CocoonofDavid · 25/05/2023 23:07

Sorry for the odd title... please bear with me!

So we have finally started with getting our garden in shape having spoken about it since we moved in... We put it off partly due to cost, partly due to being a big job, and partly due to being very novice (read no clue!) gardeners and not wanting to make an expensive mistake.

What we had to start with is an unlevel garden, with a pronounced dip/slope to a sunny wall with an old, neglected flower bed, that is separated from the lawn with a small low old brick wall. The backstop of the flower bed is next door neighbours exterior wall (they recently had an extension and have put engineered bricks in so that we could build up the bed without worrying about damp and soil against their house).
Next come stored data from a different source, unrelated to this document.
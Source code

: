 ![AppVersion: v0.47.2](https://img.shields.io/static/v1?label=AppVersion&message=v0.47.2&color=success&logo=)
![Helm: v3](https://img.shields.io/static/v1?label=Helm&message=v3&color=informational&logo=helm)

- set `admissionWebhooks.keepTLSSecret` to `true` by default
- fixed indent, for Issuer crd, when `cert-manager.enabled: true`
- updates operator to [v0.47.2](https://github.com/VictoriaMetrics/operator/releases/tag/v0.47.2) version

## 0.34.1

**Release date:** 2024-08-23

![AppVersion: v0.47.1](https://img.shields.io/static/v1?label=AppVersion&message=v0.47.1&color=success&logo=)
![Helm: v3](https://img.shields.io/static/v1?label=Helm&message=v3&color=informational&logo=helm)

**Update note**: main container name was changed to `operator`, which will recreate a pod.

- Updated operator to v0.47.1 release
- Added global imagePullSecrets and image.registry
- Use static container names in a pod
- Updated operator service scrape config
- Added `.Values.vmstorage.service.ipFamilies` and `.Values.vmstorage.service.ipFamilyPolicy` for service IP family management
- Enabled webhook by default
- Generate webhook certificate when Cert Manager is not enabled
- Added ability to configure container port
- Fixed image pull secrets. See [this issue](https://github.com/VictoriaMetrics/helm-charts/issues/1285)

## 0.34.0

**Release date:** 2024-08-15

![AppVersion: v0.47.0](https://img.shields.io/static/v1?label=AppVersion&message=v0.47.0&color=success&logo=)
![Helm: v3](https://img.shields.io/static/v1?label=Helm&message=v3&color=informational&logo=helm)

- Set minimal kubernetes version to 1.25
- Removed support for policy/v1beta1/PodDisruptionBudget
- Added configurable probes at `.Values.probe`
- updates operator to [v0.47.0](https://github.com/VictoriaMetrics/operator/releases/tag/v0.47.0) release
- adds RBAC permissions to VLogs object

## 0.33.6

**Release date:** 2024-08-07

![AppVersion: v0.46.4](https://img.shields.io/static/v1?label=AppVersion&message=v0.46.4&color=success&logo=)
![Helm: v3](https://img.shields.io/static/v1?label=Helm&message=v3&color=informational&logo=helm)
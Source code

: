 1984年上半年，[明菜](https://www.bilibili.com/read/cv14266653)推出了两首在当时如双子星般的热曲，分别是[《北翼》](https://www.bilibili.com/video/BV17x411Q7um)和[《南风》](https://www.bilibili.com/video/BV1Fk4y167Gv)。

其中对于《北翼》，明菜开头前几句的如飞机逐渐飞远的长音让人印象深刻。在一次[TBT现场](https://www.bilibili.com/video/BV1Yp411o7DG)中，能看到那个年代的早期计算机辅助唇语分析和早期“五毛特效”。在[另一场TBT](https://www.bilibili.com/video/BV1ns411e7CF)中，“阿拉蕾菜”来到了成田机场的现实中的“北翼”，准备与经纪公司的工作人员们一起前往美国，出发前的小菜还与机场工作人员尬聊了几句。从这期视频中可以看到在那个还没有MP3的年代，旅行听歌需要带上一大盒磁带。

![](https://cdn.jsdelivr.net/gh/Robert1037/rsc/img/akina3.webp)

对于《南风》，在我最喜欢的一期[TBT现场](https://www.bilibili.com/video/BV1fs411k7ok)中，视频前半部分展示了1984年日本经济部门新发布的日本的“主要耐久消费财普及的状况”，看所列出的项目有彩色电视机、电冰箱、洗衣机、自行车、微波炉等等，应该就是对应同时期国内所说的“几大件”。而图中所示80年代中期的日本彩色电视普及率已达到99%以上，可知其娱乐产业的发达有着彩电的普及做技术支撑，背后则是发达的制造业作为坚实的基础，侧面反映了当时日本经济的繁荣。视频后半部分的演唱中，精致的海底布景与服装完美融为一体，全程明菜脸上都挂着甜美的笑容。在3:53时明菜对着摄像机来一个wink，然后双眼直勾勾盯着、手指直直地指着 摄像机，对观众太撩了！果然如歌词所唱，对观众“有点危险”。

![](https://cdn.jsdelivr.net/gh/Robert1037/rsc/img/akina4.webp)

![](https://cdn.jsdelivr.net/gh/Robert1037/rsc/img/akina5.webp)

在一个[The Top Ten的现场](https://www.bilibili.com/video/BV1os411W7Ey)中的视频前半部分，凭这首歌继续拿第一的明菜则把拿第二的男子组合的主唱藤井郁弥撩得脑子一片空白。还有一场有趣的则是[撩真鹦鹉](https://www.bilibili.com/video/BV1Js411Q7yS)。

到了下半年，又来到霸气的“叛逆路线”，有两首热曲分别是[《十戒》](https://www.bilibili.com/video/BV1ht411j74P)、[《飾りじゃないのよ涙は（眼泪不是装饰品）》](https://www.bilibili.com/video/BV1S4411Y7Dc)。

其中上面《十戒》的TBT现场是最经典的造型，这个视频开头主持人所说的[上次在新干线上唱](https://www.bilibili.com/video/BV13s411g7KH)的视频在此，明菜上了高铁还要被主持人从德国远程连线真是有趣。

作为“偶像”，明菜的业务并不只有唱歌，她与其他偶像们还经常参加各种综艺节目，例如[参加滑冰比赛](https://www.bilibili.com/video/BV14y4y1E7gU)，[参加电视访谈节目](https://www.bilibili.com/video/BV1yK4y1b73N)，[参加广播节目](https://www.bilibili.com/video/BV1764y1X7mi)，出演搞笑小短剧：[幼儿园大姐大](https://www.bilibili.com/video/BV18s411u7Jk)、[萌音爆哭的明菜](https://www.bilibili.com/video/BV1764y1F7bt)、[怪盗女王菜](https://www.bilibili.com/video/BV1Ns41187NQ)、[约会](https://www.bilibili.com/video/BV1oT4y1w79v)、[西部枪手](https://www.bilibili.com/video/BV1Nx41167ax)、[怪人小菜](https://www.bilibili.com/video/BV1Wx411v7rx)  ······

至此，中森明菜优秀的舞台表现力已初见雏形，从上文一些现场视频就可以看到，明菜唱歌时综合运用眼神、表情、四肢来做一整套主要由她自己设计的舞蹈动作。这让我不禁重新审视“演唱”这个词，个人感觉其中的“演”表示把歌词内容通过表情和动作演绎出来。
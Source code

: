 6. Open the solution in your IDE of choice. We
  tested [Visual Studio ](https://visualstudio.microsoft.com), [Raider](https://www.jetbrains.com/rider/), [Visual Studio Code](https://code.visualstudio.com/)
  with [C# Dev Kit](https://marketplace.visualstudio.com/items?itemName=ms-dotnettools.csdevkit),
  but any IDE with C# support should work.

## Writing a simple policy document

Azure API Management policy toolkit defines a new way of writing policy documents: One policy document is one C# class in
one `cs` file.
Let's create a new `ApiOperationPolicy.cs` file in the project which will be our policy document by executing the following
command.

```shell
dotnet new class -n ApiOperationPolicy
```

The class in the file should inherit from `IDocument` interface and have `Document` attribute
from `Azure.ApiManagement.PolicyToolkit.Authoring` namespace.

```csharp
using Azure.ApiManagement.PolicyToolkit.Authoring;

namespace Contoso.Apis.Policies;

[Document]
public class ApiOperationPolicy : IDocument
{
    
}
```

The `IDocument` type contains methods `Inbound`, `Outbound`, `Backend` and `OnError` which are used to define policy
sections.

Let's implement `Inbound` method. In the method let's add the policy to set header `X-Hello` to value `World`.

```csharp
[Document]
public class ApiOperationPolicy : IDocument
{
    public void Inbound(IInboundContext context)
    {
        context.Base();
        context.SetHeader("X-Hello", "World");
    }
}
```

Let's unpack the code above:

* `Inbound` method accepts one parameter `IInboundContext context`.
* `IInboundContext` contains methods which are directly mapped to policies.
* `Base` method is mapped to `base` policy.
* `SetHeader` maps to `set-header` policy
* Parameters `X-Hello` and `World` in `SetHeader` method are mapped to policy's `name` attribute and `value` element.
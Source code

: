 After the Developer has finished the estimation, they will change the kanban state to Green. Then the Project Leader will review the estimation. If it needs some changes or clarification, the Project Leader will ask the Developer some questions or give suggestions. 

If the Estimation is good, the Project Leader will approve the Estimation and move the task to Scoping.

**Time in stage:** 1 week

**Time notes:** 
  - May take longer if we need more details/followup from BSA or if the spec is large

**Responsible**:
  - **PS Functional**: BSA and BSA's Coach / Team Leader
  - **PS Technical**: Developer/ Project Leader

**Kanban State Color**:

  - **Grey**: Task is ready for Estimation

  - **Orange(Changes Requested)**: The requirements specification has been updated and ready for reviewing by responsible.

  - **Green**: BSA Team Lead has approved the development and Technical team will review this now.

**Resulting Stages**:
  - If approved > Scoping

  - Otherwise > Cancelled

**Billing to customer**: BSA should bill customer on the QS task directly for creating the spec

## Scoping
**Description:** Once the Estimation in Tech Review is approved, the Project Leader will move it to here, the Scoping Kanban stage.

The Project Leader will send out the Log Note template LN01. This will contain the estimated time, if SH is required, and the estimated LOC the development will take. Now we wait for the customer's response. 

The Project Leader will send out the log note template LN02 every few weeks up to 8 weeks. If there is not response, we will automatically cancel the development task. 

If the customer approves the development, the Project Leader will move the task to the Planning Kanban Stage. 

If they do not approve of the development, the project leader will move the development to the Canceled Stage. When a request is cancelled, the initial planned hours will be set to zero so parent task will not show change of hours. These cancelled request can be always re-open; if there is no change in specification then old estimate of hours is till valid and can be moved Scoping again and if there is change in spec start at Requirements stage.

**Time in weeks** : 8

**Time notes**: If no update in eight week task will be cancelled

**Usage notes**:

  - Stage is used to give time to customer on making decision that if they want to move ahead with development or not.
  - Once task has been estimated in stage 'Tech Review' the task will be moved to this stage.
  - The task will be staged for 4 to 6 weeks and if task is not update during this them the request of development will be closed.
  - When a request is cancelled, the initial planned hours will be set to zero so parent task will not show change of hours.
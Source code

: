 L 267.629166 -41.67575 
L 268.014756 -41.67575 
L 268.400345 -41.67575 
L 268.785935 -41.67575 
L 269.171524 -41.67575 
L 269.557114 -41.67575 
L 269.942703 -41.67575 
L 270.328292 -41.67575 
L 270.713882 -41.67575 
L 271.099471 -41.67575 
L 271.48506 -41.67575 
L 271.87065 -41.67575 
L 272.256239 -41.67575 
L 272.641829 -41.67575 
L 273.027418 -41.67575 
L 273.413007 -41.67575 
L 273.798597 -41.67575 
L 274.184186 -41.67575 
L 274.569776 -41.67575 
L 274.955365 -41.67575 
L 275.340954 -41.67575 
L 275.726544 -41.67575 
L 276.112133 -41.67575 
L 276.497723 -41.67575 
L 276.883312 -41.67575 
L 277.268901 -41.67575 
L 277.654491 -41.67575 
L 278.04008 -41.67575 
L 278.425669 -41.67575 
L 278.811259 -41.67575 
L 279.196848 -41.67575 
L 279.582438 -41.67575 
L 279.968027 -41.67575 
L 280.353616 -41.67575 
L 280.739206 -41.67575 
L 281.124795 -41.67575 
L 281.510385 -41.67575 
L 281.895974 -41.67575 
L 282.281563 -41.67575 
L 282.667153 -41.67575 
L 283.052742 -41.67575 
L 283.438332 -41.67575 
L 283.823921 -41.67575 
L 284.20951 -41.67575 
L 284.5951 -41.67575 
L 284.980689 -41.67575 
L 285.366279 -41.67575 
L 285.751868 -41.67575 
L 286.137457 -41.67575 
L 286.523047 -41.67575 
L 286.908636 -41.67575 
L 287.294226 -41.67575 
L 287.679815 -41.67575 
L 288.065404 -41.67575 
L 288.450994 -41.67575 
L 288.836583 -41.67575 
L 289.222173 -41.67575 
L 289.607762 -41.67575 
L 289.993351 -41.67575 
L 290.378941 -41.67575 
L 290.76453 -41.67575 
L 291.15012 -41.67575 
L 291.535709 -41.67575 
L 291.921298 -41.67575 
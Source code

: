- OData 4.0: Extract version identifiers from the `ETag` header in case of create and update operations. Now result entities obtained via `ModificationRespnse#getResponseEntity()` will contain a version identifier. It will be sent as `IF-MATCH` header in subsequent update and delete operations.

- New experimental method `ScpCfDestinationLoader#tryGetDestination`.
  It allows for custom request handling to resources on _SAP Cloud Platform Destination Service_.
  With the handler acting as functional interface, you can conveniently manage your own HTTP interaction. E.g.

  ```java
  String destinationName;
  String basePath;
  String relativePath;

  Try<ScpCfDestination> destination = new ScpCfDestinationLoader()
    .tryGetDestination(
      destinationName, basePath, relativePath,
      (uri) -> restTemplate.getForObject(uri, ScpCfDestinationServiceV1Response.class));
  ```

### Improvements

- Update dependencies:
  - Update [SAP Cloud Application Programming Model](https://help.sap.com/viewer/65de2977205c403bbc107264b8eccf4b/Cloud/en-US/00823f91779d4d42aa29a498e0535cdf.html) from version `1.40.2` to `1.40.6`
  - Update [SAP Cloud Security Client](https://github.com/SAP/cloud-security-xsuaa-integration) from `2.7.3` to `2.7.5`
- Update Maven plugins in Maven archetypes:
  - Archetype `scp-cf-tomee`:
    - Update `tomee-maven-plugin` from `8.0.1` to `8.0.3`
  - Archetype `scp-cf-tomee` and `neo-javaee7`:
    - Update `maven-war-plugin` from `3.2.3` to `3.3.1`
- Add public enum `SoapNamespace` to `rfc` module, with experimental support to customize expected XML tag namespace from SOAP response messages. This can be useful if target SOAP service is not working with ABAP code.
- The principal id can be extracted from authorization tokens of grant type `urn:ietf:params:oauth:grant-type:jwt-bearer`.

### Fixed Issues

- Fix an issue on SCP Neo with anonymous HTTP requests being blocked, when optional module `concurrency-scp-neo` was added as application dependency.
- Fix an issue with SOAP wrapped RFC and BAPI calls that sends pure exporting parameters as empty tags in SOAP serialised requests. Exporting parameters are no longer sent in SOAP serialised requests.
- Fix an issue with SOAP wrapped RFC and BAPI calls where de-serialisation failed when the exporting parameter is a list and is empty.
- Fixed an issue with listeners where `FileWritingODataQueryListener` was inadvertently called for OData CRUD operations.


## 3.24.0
In fantasy world we'd have had landscape gardeners with machinery in to level it all out to be mill pond flat... however when I had a few quotes for tradespeople to just even out the worst of the sloping they were saying £20k+ which is not doable.

So I decided to do it myself, levelling up the worst of the dip to the rest of the lawn. It won't be perfect but will be (I hope) a lot better and more subtle than what we currently have. The plan is to keep the flower bed where it was, and grow some lovely climbers up that sunny wall, (which is rather domineering and ugly at the moment), and add some lower level plants in front of them. Then re-turf the gap between current lawn level and new raised flower bed.

The worst of the dip area is about 8m in length, and in a sort of D shape although rather elongated (if the neighbours wall is the straight part of the D). At the widest point, central to the D in this analogy, it is 3m from the wall.

So I ordered 7 tons of topsoil and have spent today moving it by wheelbarrow from the drive to the worst of the dip. I haven't quite finished it yet, (7 tons is a lot of soil!) but I'm almost there. The wall to the higher point in the lawn is almost level.

I have buried the small wall under the topsoil. The wall was one bricks length wide and about 2 bricks high.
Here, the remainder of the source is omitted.